** Opening EXTRACTED INFORMATION block **

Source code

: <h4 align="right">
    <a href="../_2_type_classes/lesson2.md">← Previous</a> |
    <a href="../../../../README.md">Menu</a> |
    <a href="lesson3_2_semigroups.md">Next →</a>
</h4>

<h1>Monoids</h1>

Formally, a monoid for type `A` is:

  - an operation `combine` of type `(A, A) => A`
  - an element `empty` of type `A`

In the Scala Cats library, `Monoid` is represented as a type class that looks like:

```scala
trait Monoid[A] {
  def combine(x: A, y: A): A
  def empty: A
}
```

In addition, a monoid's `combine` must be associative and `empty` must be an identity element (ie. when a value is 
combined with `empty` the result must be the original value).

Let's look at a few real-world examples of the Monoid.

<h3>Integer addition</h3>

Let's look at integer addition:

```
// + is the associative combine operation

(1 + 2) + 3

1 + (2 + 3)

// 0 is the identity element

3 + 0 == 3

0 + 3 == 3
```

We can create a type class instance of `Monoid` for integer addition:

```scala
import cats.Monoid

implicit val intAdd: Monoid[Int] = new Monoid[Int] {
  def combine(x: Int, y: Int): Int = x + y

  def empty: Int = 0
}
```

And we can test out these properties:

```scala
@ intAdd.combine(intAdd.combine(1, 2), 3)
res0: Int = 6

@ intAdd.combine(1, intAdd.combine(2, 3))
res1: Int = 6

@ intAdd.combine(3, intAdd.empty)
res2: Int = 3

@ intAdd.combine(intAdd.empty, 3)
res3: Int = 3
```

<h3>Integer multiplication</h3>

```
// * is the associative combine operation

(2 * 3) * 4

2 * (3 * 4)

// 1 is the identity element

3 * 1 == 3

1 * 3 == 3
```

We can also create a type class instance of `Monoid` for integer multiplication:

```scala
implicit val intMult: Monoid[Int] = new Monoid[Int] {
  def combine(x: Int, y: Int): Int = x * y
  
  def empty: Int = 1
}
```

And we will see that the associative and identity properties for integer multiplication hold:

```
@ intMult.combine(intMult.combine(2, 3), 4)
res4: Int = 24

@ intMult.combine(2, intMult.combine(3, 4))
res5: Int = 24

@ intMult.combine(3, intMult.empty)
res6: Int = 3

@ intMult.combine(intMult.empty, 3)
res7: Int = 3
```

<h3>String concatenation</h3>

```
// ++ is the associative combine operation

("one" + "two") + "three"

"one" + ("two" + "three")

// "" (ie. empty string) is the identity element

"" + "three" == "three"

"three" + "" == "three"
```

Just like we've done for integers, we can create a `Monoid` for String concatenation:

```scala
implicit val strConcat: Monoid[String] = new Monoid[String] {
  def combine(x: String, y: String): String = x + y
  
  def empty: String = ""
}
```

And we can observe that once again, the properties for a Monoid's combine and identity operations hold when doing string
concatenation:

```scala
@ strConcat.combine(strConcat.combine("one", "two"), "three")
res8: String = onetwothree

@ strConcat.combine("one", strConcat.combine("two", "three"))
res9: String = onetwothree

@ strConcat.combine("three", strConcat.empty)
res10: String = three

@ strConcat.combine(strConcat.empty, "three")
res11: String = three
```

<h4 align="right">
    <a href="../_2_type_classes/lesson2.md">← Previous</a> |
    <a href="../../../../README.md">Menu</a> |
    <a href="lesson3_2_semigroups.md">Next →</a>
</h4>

** Closing EXTRACTED INFORMATION block **

**TASK DESCRIPTION:**
Go through the entries. Report every line that contains the word "properties".

**TASK RESULT:**
And we can test out these properties:
And we will see that the associative and identity properties for integer multiplication hold:
And we can observe that once again, the properties for a Monoid's combine and identity operations hold when doing string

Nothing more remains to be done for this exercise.